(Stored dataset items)
============
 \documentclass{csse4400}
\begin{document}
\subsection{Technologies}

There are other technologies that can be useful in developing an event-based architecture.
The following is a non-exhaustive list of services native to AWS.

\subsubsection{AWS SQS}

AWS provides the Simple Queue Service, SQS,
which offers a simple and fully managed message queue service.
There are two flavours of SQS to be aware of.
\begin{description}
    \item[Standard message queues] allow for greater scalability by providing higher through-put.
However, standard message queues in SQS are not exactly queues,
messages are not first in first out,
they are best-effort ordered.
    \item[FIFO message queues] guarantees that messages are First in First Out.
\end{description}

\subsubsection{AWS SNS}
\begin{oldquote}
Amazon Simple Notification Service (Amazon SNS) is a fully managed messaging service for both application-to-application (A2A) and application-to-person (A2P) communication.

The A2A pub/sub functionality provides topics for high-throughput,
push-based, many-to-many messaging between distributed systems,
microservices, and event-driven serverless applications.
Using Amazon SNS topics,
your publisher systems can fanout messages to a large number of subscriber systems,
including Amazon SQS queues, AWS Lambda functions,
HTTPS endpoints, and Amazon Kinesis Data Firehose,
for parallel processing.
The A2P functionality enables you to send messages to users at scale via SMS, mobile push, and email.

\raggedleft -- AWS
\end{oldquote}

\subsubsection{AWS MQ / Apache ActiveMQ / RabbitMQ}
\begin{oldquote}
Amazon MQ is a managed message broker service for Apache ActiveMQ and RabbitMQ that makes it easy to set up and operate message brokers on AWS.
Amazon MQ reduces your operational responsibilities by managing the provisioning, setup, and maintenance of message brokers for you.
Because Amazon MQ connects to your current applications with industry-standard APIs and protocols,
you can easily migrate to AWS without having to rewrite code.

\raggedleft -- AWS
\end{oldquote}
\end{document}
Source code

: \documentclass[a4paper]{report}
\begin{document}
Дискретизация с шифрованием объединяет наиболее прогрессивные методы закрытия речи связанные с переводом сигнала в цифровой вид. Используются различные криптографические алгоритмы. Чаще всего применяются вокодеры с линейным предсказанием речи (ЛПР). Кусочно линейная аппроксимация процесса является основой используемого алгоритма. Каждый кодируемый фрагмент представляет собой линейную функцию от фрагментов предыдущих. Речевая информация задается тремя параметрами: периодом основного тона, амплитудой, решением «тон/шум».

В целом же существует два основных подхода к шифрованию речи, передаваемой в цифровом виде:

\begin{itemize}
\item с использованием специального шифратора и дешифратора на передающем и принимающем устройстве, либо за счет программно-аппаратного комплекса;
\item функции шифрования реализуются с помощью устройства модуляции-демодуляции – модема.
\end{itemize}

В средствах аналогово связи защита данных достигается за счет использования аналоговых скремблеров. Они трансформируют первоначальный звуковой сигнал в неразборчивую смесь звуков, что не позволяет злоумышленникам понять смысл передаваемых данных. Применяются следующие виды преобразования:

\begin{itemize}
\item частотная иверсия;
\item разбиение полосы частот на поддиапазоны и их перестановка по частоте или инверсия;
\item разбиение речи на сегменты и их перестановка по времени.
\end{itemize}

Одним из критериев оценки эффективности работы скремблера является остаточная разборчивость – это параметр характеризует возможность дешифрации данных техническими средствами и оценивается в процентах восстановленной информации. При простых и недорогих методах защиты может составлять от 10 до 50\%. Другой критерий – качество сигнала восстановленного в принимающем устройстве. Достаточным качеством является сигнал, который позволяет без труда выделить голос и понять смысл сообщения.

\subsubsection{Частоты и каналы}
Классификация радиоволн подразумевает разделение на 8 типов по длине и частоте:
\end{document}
============
EXERCISE DESCRIPTION: Having output the line that contains "Amazon Simple Notification", stop. Every line before it, back to the first line of the data, must be reproduced exactly.

EXERCISE OUTPUT:
 \documentclass{csse4400}
\begin{document}
\subsection{Technologies}

There are other technologies that can be useful in developing an event-based architecture.
The following is a non-exhaustive list of services native to AWS.

\subsubsection{AWS SQS}

AWS provides the Simple Queue Service, SQS,
which offers a simple and fully managed message queue service.
There are two flavours of SQS to be aware of.
\begin{description}
    \item[Standard message queues] allow for greater scalability by providing higher through-put.
However, standard message queues in SQS are not exactly queues,
messages are not first in first out,
they are best-effort ordered.
    \item[FIFO message queues] guarantees that messages are First in First Out.
\end{description}

\subsubsection{AWS SNS}
\begin{oldquote}
Amazon Simple Notification Service (Amazon SNS) is a fully managed messaging service for both application-to-application (A2A) and application-to-person (A2P) communication.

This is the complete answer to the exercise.